= Bellamy's (UK Parliament catering facility) =

Bellamy's (or Bellamys) was the first official catering facility for the UK House of Commons, founded by John Bellamy in 1773.

== History ==
John Bellamy was the Deputy Housekeeper of the House of Commons and was asked by MPs to provide refreshments in-house in 1773. Before this date, MPs had to go out of the Palace of Westminster to nearby taverns and coffee-houses, or have food brought in specially.

In 1792 Bellamy's is first named in records, as a place where 'the members, who cannot say more than yes or no below, can speechify for hours to Mother Bellamy about beef steaks and pork chops.' Mother Bellamy was John's wife, Elizabeth Bellamy.

In 1811 John Bellamy retired and his son, also John Bellamy, took over as Deputy Housekeeper. He ran the refreshment rooms jointly with his wife, Susan Maria, until her death in 1832. Bellamy's appears in a parliamentary guide in the 1820s, with the menu including rump steaks, mutton chops, veal pasties, roast and boiled beef, pickles and Stilton cheese, plus wine, porter, coffee and beer.

John Bellamy junior, his family and servants were resident in the Palace of Westminster at the Burning of Parliament in 1834. They escaped from the fire but lost all their possessions. Bellamy's quickly set up in temporary buildings and continued to provide catering services.

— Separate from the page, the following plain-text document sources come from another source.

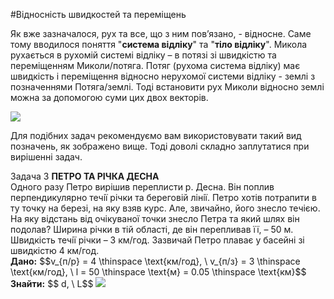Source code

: #Вiдноснiсть швидкостей та перемiщень

Як вже зазначалося, рух та все, що з ним пов’язано, - вiдносне. Саме тому вводилося поняття "<b>система вiдлiку</b>" та "<b>тiло вiдлiку</b>". Микола рухається в рухомiй системi вiдлiку – в потязi зi швидкiстю та перемiщенням <p1>Миколи/потяга</p1>. Потяг (рухома система вiдлiку) має швидкiсть i перемiщення вiдносно нерухомої системи вiдлiку - землi з позначеннями <p1>Потяга/землi</p1>. Тодi встановити рух Миколи вiдносно землi можна за допомогою суми цих двох векторiв.


<img src="https://rawgit.com/chudaol/ed-era-book-physics/master/images/chapter_1/9.png" class="image"/>


Для подiбних задач рекомендуємо вам використовувати такий вид позначень, як зображено вище. Тодi доволi складно заплутатися при вирiшеннi задач.



<div class="task-wrap">
<span class="task">Задача 3</span> <b>ПЕТРО ТА РIЧКА ДЕСНА</b>
<div class="task-text">
Одного разу Петро вирiшив переплисти р. Десна. Вiн поплив перпендикулярно
течiї рiчки та береговiй лiнiї. Петро хотiв потрапити в ту точку на березi, на яку взяв курс. Але, звичайно, його знесло течiєю. На яку вiдстань вiд очiкуваної точки знесло Петра та який шлях вiн подолав? Ширина рiчки в тiй областi, де вiн перепливав її, – 50 м. Швидкiсть течiї рiчки – 3 км/год. Зазвичай Петро плаває у басейнi зi швидкiстю 4 км/год.</br>
<b>Дано:</b> $$v_{п/р} = 4 \thinspace \text{км/год}, \ v_{п/з} = 3 \thinspace \text{км/год}, \ l = 50 \thinspace \text{м} = 0.05 \thinspace \text{км}$$</br>
<b>Знайти:</b> $$ d, \ L$$

<img src="https://rawgit.com/chudaol/ed-era-book-physics/master/images/chapter_1/10.svg" class="image"/>


</div>
</div>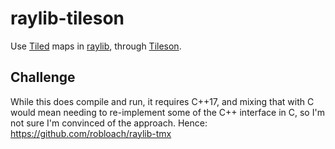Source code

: # raylib-tileson

Use [Tiled](https://www.mapeditor.org) maps in [raylib](https://www.raylib.com/), through [Tileson](https://github.com/SSBMTonberry/tileson).

## Challenge

While this does compile and run, it requires C++17, and mixing that with C would mean needing to re-implement some of the C++ interface in C, so I'm not sure I'm convinced of the approach. Hence: https://github.com/robloach/raylib-tmx
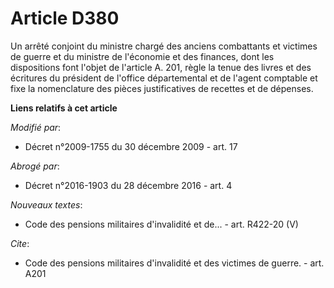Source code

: # Article D380

Un arrêté conjoint du       ministre chargé des anciens combattants et victimes de guerre et du ministre de l'économie et des
finances, dont les dispositions font l'objet de l'article A. 201, règle la tenue des livres et des écritures du président de
l'office départemental et de l'agent comptable et fixe la nomenclature des pièces justificatives de recettes et de dépenses.

**Liens relatifs à cet article**

_Modifié par_:

  - Décret n°2009-1755 du 30 décembre 2009 - art. 17

_Abrogé par_:

  - Décret n°2016-1903 du 28 décembre 2016 - art. 4

_Nouveaux textes_:

  - Code des pensions militaires d'invalidité et de... - art. R422-20 (V)

_Cite_:

  - Code des pensions militaires d'invalidité et des victimes de guerre. - art. A201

In 1842 John Bellamy junior retired and his post was split in two. The role of Deputy Housekeeper was given to Wilbraham Taylor, son-in-law of Sir William Gosset, the Serjeant at Arms. The refreshment rooms were taken over by John's son Edmund Bellamy, until his death in 1849. George Woodhouse, previously steward to the Duke of Beaufort, was then given the catering contract, with the aim of introducing fine dining facilities, as already existed in the House of Lords.

Bellamy's was closed in 1851, its staff lost their jobs, and its fixtures and fittings were auctioned off.

== Cultural references ==
Bellamy's is most famous for William Pitt the Younger's alleged last words on his deathbed in 1806, “I think I could eat one of Bellamy’s veal pies.” However this story is unlikely to be true. It was not published until 1891, in Lord Rosebery's biography of Pitt. Rosebery had been told the story by Benjamin Disraeli, who had been told it by a waiter, perhaps keen to encourage customers. The anecdote nevertheless demonstrates how well-known Bellamy's was to MPs for decades, even after its closure.

Bellamy's was immortalised by Charles Dickens in 1835. Dickens reported on parliamentary proceedings for his uncle's paper, the Mirror of Parliament. Dickens wrote a parliamentary sketch published in Sketches by Boz describing Bellamy's kitchen as a place where politicians met doorkeepers and messengers. He featured two prominent staff, 'Old Nicholas' (Nicholas Keynes, the butler and manager) and 'Jane' (the pseudonym of Elizabeth Burton, née Favill, head cook).

== Legacy ==
The name Bellamy's was adopted by the New Zealand Parliament for its catering facility in 1854.

In the UK Parliament, George Woodhouse lost the catering contract and was replaced by Mr Steers in 1853. In 1863 the House of Commons assumed direct control over catering facilities and employed its own manager and staff, and has done ever since.

In 1991 the House of Commons named a cafeteria in 1 Parliament Street 'Bellamy's'. It is described by an MPs' staff website today as light and airy, and known for its excellent curries. A nearby bar was also called Bellamy's Bar, however this and an adjacent room, the Astor Suite, were closed in 2010 so the space could be used for the new House of Commons Nursery.

In 2023 the House of Commons celebrated '250 years of catering', dating back to the founding of Bellamy's in 1773.